● **ACTIVITY**
Pull each line containing "define" out of the data and copy it.
═══ DATA PROVIDED
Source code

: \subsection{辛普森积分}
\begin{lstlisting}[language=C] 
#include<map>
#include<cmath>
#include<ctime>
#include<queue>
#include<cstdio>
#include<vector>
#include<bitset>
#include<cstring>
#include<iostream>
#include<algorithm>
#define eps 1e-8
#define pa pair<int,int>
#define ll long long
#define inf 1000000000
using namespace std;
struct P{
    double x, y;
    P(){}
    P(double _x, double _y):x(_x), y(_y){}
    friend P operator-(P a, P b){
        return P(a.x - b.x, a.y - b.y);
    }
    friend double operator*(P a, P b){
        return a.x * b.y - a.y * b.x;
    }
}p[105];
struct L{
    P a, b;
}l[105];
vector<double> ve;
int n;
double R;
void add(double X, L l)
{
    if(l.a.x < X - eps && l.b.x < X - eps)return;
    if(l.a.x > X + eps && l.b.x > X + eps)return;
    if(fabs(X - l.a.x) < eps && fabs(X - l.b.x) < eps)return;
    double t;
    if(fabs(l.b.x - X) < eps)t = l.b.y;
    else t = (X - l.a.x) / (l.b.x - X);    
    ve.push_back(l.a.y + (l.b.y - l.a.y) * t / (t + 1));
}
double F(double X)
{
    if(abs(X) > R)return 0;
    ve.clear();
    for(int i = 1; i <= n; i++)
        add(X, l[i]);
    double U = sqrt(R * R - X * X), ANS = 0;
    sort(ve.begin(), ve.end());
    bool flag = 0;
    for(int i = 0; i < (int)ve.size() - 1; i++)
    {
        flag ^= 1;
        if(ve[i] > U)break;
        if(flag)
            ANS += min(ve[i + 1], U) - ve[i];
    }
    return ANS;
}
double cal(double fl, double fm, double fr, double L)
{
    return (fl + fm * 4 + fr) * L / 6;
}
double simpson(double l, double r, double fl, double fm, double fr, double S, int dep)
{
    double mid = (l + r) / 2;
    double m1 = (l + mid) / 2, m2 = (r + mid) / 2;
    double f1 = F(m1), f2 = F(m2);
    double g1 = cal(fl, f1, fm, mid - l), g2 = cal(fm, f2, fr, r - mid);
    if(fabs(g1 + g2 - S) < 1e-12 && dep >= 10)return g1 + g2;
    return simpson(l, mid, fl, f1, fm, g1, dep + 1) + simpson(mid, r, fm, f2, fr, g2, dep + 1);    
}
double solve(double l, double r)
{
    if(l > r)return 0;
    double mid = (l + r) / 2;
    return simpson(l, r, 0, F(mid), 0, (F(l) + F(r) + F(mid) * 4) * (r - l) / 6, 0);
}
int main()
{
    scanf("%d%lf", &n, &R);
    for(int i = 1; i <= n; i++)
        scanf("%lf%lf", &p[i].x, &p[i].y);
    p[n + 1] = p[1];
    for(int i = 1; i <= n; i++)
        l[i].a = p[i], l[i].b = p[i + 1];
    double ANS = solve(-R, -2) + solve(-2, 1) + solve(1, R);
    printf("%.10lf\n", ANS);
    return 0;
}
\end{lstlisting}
══════
● **YOUR SOLUTION**
#define eps 1e-8
#define pa pair<int,int>
#define ll long long
#define inf 1000000000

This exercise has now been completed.